Task directions |
Provide again, from the entries below, every line from the one containing "## Classes <a" through the one containing "### BotChannelWebChatSiteList <a", exactly as written, and no other line.

**** Provided entries ****

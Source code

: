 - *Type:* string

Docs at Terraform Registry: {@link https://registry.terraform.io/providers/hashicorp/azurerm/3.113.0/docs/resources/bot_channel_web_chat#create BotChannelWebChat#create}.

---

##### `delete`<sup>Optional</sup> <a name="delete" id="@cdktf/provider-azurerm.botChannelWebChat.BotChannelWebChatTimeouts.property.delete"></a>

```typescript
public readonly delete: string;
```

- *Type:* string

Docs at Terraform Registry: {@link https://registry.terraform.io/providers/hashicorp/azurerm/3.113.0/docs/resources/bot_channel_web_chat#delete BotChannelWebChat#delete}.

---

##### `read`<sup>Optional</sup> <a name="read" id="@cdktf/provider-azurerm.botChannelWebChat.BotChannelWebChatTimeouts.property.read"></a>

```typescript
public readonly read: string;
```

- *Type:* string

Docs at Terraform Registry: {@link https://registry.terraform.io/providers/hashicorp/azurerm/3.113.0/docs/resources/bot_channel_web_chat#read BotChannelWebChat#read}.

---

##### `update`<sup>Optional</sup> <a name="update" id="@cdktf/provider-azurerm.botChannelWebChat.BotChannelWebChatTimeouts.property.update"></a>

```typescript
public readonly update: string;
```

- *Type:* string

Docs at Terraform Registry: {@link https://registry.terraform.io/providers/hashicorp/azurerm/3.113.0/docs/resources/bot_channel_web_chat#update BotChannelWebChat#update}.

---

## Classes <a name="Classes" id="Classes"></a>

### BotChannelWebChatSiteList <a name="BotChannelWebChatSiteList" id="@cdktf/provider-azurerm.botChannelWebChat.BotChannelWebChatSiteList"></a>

****
**** Provided entries ****

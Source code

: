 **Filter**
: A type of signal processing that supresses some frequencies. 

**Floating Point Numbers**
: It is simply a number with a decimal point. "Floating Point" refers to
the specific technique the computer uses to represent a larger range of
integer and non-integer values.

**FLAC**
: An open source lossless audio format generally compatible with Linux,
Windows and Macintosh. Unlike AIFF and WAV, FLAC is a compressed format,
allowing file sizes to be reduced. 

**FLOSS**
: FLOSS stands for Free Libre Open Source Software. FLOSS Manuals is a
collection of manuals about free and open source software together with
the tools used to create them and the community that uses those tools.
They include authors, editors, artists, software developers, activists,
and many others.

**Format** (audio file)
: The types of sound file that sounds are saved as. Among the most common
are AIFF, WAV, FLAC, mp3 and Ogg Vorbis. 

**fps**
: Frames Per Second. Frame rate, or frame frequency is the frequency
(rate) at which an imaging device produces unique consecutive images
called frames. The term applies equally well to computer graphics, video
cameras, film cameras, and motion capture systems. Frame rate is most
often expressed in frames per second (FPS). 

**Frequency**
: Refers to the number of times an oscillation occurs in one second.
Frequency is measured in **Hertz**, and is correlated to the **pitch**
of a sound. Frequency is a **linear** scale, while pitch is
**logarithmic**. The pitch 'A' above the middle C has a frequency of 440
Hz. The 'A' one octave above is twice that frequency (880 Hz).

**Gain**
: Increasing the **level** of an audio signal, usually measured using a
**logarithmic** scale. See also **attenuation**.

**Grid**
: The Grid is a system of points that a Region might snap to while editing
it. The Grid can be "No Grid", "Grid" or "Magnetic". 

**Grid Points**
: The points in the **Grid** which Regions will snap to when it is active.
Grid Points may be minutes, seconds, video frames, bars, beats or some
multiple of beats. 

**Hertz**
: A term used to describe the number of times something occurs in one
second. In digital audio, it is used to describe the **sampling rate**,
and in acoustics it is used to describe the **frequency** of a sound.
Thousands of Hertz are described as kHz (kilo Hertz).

****
**** Provided entries ****

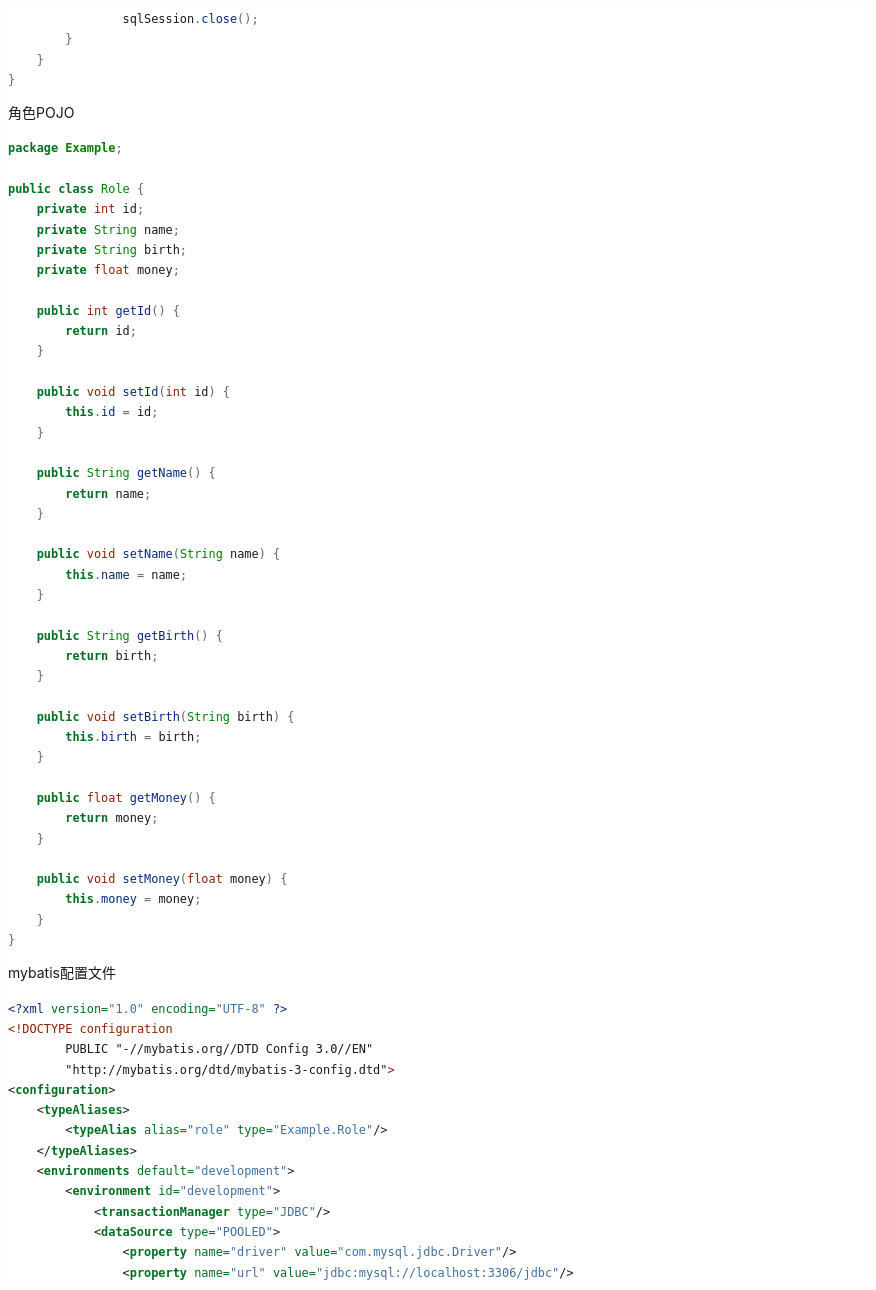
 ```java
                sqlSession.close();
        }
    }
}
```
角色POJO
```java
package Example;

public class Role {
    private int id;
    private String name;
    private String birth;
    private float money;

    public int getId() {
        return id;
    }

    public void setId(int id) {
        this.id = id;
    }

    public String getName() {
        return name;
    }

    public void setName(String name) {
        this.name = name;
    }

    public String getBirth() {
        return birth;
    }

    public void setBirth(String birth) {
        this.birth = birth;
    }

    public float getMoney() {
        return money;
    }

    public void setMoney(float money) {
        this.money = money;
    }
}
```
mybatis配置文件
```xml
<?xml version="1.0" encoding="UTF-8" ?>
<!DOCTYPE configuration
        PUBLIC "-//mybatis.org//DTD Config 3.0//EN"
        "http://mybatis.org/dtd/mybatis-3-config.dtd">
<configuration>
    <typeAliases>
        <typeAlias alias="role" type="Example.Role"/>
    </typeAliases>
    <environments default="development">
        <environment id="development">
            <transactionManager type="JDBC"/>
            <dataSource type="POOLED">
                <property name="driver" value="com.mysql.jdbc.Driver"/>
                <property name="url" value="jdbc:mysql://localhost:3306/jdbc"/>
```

****

Solution to this problem |
## Classes <a name="Classes" id="Classes"></a>

### BotChannelWebChatSiteList <a name="BotChannelWebChatSiteList" id="@cdktf/provider-azurerm.botChannelWebChat.BotChannelWebChatSiteList"></a>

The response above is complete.